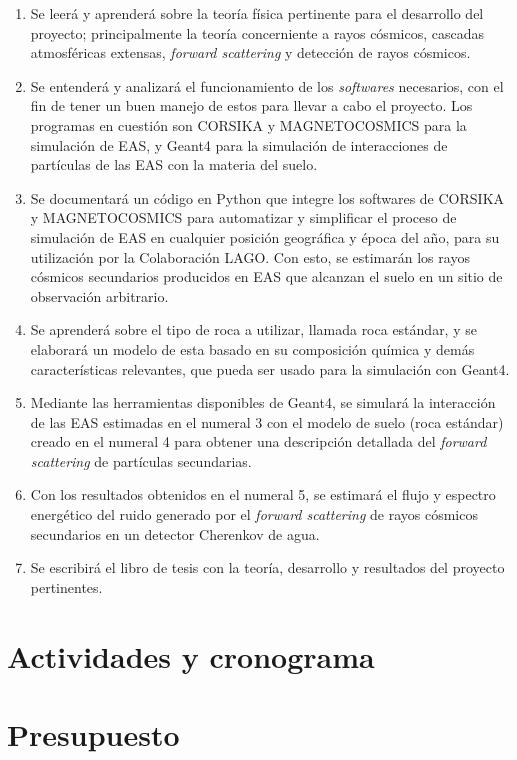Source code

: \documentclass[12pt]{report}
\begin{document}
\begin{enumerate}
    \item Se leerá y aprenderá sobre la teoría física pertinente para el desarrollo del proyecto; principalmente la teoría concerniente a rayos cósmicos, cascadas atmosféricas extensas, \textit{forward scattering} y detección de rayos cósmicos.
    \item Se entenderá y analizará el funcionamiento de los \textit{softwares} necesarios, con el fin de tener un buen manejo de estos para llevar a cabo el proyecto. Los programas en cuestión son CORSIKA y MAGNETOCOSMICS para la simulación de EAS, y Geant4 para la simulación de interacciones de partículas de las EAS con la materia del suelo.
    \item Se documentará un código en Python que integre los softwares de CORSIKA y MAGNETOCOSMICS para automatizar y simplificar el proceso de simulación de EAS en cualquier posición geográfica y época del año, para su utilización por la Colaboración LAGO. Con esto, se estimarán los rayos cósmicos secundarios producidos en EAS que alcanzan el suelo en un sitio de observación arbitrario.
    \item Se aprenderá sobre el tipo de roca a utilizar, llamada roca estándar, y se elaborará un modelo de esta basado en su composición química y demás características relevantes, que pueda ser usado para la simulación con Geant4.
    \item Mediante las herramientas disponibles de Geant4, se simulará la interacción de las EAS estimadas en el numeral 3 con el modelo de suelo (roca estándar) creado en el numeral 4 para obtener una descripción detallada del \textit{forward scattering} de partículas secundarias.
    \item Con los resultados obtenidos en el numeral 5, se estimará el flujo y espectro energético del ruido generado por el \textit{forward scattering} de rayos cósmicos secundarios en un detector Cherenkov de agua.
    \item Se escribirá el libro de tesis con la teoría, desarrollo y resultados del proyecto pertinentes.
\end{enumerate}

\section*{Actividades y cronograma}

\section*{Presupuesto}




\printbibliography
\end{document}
* * *
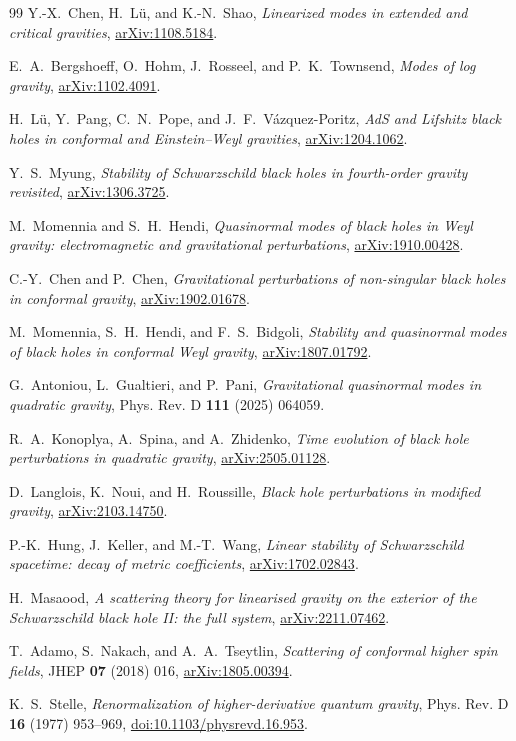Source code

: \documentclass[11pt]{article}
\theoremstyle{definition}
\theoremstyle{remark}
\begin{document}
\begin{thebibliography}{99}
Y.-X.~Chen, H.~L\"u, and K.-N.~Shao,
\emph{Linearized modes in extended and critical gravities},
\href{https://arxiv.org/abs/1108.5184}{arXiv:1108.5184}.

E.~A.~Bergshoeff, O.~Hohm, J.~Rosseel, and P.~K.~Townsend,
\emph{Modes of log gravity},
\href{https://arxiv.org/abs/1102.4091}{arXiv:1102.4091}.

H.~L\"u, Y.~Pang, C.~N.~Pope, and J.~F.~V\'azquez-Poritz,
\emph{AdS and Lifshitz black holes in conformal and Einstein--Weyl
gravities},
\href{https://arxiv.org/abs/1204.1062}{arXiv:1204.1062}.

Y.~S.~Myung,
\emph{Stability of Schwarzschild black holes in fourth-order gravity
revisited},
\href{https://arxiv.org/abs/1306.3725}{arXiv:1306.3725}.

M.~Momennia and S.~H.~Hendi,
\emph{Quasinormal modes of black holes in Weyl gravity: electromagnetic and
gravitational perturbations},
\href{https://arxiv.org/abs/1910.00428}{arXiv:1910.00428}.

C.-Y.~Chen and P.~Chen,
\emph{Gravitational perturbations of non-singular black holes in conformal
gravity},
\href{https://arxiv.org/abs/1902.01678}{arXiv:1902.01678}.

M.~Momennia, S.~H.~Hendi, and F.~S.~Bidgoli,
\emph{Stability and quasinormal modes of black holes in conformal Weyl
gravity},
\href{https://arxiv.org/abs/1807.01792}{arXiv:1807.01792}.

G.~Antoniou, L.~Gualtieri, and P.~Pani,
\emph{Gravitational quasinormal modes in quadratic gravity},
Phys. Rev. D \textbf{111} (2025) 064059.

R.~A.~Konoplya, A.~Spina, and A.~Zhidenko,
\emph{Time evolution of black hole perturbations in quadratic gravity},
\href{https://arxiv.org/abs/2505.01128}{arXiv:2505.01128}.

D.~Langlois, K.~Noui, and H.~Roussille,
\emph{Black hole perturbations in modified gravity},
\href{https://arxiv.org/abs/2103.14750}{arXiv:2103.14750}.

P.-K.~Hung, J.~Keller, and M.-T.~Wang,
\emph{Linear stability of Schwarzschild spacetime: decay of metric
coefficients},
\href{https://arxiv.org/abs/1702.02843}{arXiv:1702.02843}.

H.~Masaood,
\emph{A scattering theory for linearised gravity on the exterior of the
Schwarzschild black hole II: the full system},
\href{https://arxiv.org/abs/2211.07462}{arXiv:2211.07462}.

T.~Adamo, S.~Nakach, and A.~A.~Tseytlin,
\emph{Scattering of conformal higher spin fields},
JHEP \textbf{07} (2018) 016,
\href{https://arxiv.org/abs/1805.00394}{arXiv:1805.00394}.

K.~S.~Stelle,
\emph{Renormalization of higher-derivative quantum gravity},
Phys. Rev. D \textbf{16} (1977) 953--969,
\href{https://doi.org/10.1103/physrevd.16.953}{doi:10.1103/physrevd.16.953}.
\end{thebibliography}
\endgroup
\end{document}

- [Task objective]
Return every line of the preceding records in which the word "item" appears.

- [Exercise response]
    \item Se leerá y aprenderá sobre la teoría física pertinente para el desarrollo del proyecto; principalmente la teoría concerniente a rayos cósmicos, cascadas atmosféricas extensas, \textit{forward scattering} y detección de rayos cósmicos.
    \item Se entenderá y analizará el funcionamiento de los \textit{softwares} necesarios, con el fin de tener un buen manejo de estos para llevar a cabo el proyecto. Los programas en cuestión son CORSIKA y MAGNETOCOSMICS para la simulación de EAS, y Geant4 para la simulación de interacciones de partículas de las EAS con la materia del suelo.
    \item Se documentará un código en Python que integre los softwares de CORSIKA y MAGNETOCOSMICS para automatizar y simplificar el proceso de simulación de EAS en cualquier posición geográfica y época del año, para su utilización por la Colaboración LAGO. Con esto, se estimarán los rayos cósmicos secundarios producidos en EAS que alcanzan el suelo en un sitio de observación arbitrario.
    \item Se aprenderá sobre el tipo de roca a utilizar, llamada roca estándar, y se elaborará un modelo de esta basado en su composición química y demás características relevantes, que pueda ser usado para la simulación con Geant4.
    \item Mediante las herramientas disponibles de Geant4, se simulará la interacción de las EAS estimadas en el numeral 3 con el modelo de suelo (roca estándar) creado en el numeral 4 para obtener una descripción detallada del \textit{forward scattering} de partículas secundarias.
    \item Con los resultados obtenidos en el numeral 5, se estimará el flujo y espectro energético del ruido generado por el \textit{forward scattering} de rayos cósmicos secundarios en un detector Cherenkov de agua.
    \item Se escribirá el libro de tesis con la teoría, desarrollo y resultados del proyecto pertinentes.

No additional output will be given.